▶ What to work on
The data below is to be returned in full and exactly.

▶ Excerpts from a dataset

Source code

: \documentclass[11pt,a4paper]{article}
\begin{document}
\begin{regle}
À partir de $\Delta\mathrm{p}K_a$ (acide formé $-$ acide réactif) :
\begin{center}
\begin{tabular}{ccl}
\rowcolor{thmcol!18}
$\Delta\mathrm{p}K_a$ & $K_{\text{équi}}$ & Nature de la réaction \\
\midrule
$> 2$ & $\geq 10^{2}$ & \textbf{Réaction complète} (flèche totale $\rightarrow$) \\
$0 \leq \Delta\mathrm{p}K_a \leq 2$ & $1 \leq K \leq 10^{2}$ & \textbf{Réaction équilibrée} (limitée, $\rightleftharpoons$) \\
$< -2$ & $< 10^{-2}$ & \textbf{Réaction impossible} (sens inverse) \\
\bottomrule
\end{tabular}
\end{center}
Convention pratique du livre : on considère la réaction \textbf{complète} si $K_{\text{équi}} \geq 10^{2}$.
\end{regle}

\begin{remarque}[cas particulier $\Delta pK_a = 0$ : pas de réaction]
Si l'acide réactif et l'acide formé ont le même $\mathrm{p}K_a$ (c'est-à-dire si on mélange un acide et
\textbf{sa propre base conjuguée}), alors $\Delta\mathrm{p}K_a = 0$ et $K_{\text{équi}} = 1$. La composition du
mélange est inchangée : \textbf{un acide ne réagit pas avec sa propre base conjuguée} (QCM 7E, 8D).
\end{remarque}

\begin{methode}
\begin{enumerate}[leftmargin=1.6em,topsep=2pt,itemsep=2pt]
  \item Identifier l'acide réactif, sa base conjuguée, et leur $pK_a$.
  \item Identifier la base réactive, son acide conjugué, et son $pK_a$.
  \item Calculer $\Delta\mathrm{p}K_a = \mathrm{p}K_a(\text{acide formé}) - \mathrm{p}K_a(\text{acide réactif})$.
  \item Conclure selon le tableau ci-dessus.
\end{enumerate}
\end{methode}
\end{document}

▶ Output below
Source code

: \documentclass[11pt,a4paper]{article}
\begin{document}
\begin{regle}
À partir de $\Delta\mathrm{p}K_a$ (acide formé $-$ acide réactif) :
\begin{center}
\begin{tabular}{ccl}
\rowcolor{thmcol!18}
$\Delta\mathrm{p}K_a$ & $K_{\text{équi}}$ & Nature de la réaction \\
\midrule
$> 2$ & $\geq 10^{2}$ & \textbf{Réaction complète} (flèche totale $\rightarrow$) \\
$0 \leq \Delta\mathrm{p}K_a \leq 2$ & $1 \leq K \leq 10^{2}$ & \textbf{Réaction équilibrée} (limitée, $\rightleftharpoons$) \\
$< -2$ & $< 10^{-2}$ & \textbf{Réaction impossible} (sens inverse) \\
\bottomrule
\end{tabular}
\end{center}
Convention pratique du livre : on considère la réaction \textbf{complète} si $K_{\text{équi}} \geq 10^{2}$.
\end{regle}

\begin{remarque}[cas particulier $\Delta pK_a = 0$ : pas de réaction]
Si l'acide réactif et l'acide formé ont le même $\mathrm{p}K_a$ (c'est-à-dire si on mélange un acide et
\textbf{sa propre base conjuguée}), alors $\Delta\mathrm{p}K_a = 0$ et $K_{\text{équi}} = 1$. La composition du
mélange est inchangée : \textbf{un acide ne réagit pas avec sa propre base conjuguée} (QCM 7E, 8D).
\end{remarque}

\begin{methode}
\begin{enumerate}[leftmargin=1.6em,topsep=2pt,itemsep=2pt]
  \item Identifier l'acide réactif, sa base conjuguée, et leur $pK_a$.
  \item Identifier la base réactive, son acide conjugué, et son $pK_a$.
  \item Calculer $\Delta\mathrm{p}K_a = \mathrm{p}K_a(\text{acide formé}) - \mathrm{p}K_a(\text{acide réactif})$.
  \item Conclure selon le tableau ci-dessus.
\end{enumerate}
\end{methode}
\end{document}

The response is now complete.